The implication is that we GPs are, meanwhile, reclining on a chaise longue being fed grapes by receptionists.

It may be that the media share the anti-GP attitude of certain sectors of secondary care/medical education.

Or it may be that general practice does not possess the necessary tele/photo-genic drama to engage readers and viewers.
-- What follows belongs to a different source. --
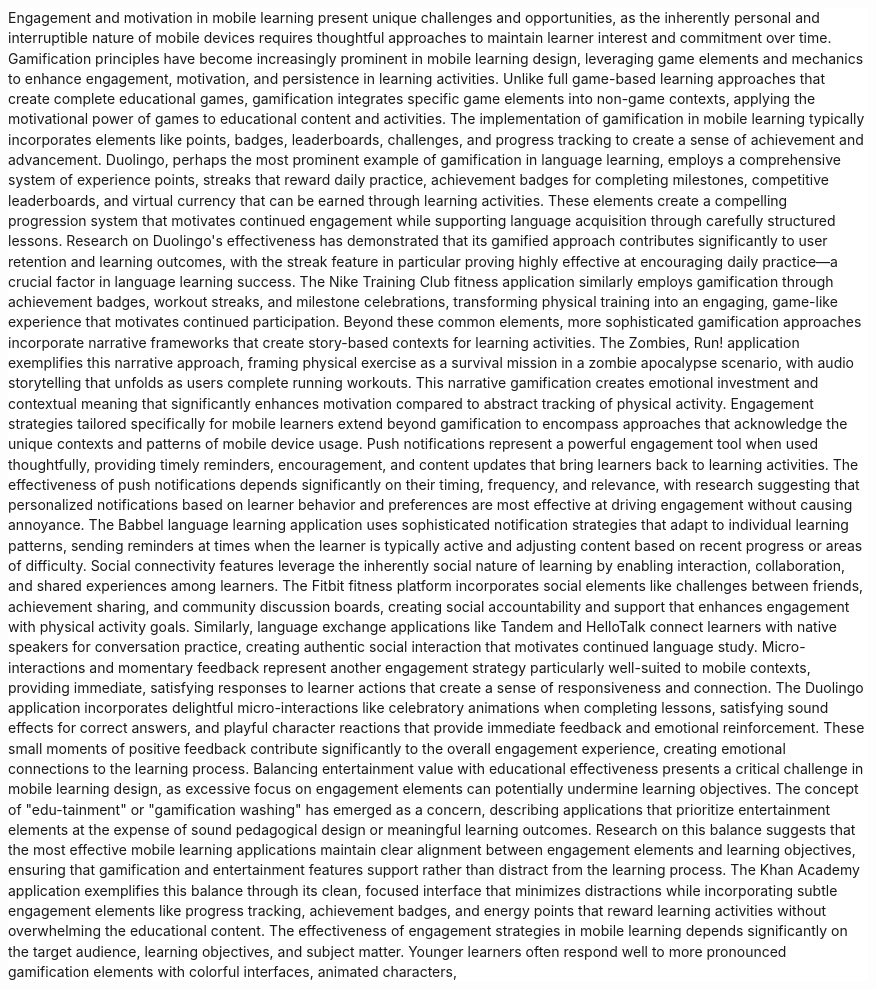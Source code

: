 Engagement and motivation in mobile learning present unique challenges and opportunities, as the inherently personal and interruptible nature of mobile devices requires thoughtful approaches to maintain learner interest and commitment over time. Gamification principles have become increasingly prominent in mobile learning design, leveraging game elements and mechanics to enhance engagement, motivation, and persistence in learning activities. Unlike full game-based learning approaches that create complete educational games, gamification integrates specific game elements into non-game contexts, applying the motivational power of games to educational content and activities. The implementation of gamification in mobile learning typically incorporates elements like points, badges, leaderboards, challenges, and progress tracking to create a sense of achievement and advancement. Duolingo, perhaps the most prominent example of gamification in language learning, employs a comprehensive system of experience points, streaks that reward daily practice, achievement badges for completing milestones, competitive leaderboards, and virtual currency that can be earned through learning activities. These elements create a compelling progression system that motivates continued engagement while supporting language acquisition through carefully structured lessons. Research on Duolingo's effectiveness has demonstrated that its gamified approach contributes significantly to user retention and learning outcomes, with the streak feature in particular proving highly effective at encouraging daily practice—a crucial factor in language learning success. The Nike Training Club fitness application similarly employs gamification through achievement badges, workout streaks, and milestone celebrations, transforming physical training into an engaging, game-like experience that motivates continued participation. Beyond these common elements, more sophisticated gamification approaches incorporate narrative frameworks that create story-based contexts for learning activities. The Zombies, Run! application exemplifies this narrative approach, framing physical exercise as a survival mission in a zombie apocalypse scenario, with audio storytelling that unfolds as users complete running workouts. This narrative gamification creates emotional investment and contextual meaning that significantly enhances motivation compared to abstract tracking of physical activity. Engagement strategies tailored specifically for mobile learners extend beyond gamification to encompass approaches that acknowledge the unique contexts and patterns of mobile device usage. Push notifications represent a powerful engagement tool when used thoughtfully, providing timely reminders, encouragement, and content updates that bring learners back to learning activities. The effectiveness of push notifications depends significantly on their timing, frequency, and relevance, with research suggesting that personalized notifications based on learner behavior and preferences are most effective at driving engagement without causing annoyance. The Babbel language learning application uses sophisticated notification strategies that adapt to individual learning patterns, sending reminders at times when the learner is typically active and adjusting content based on recent progress or areas of difficulty. Social connectivity features leverage the inherently social nature of learning by enabling interaction, collaboration, and shared experiences among learners. The Fitbit fitness platform incorporates social elements like challenges between friends, achievement sharing, and community discussion boards, creating social accountability and support that enhances engagement with physical activity goals. Similarly, language exchange applications like Tandem and HelloTalk connect learners with native speakers for conversation practice, creating authentic social interaction that motivates continued language study. Micro-interactions and momentary feedback represent another engagement strategy particularly well-suited to mobile contexts, providing immediate, satisfying responses to learner actions that create a sense of responsiveness and connection. The Duolingo application incorporates delightful micro-interactions like celebratory animations when completing lessons, satisfying sound effects for correct answers, and playful character reactions that provide immediate feedback and emotional reinforcement. These small moments of positive feedback contribute significantly to the overall engagement experience, creating emotional connections to the learning process. Balancing entertainment value with educational effectiveness presents a critical challenge in mobile learning design, as excessive focus on engagement elements can potentially undermine learning objectives. The concept of "edu-tainment" or "gamification washing" has emerged as a concern, describing applications that prioritize entertainment elements at the expense of sound pedagogical design or meaningful learning outcomes. Research on this balance suggests that the most effective mobile learning applications maintain clear alignment between engagement elements and learning objectives, ensuring that gamification and entertainment features support rather than distract from the learning process. The Khan Academy application exemplifies this balance through its clean, focused interface that minimizes distractions while incorporating subtle engagement elements like progress tracking, achievement badges, and energy points that reward learning activities without overwhelming the educational content. The effectiveness of engagement strategies in mobile learning depends significantly on the target audience, learning objectives, and subject matter. Younger learners often respond well to more pronounced gamification elements with colorful interfaces, animated characters,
The media will quickly realise that the unsung heroes of the broken NHS are us GPs, so anticipate being called up for numerous interviews

So it’s time for an image revamp. I’d like to suggest that:

  • We all start wearing white coats again. And have stethoscopes slung around our shoulders, even though we never use them. And adopt earnest, ‘I will save you’ expressions.
  • We adopt a first-come-first-served non-appointment system, encouraging patients to queue, especially outside, overnight, in the cold and wet, perhaps, for really long waits, setting up a little camp, with small fires and singing, which would be nice and filmic.
  • We put flashing blue lights on our cars for when we visit our elderly chronics about what turns out to be their bunions.
  • I change our practice mission statement to ‘Playing God – but better’.
  • Every prescription for a statin or hypertensive comes with a counterfoil message saying, ‘Saving your life – again’, and that we set up media interviews with grateful patients who say, ‘It was amazing – I woke up this morning and suddenly noticed a complete absence of central crushing chest pain or numbness and weakness down one side with facial lop-sidedness and drooling and I realised, that’s thanks to Dr Copperfield, if it wasn’t for him, I’d be dead. Every day.’
  • Channel 4 commissions a six part series called ‘Miracle practitioners’ in which patients demonstrate how their lives have been transformed thanks to treatment of their polymyalgia, ear wax and so on. Maybe a two part series.
  • The RCGP isn’t let within one hundred miles of this initiative.

As a result, the media will quickly realise that the unsung heroes of the broken NHS are us GPs, so anticipate being called up for numerous interviews.

Remember, look hard-pressed but compassionate. And empty your mouth of grapes.